- What is required
Could you report every line from the entries that includes the word "Getränke"?

Data extracted from a collection:

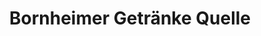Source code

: ---
title: "Bornheimer Getränke Quelle"
url: /frankfurt-am-main/bornheimer-getraenke-quelle/
shop: Getränke
---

- Task output
title: "Bornheimer Getränke Quelle"
shop: Getränke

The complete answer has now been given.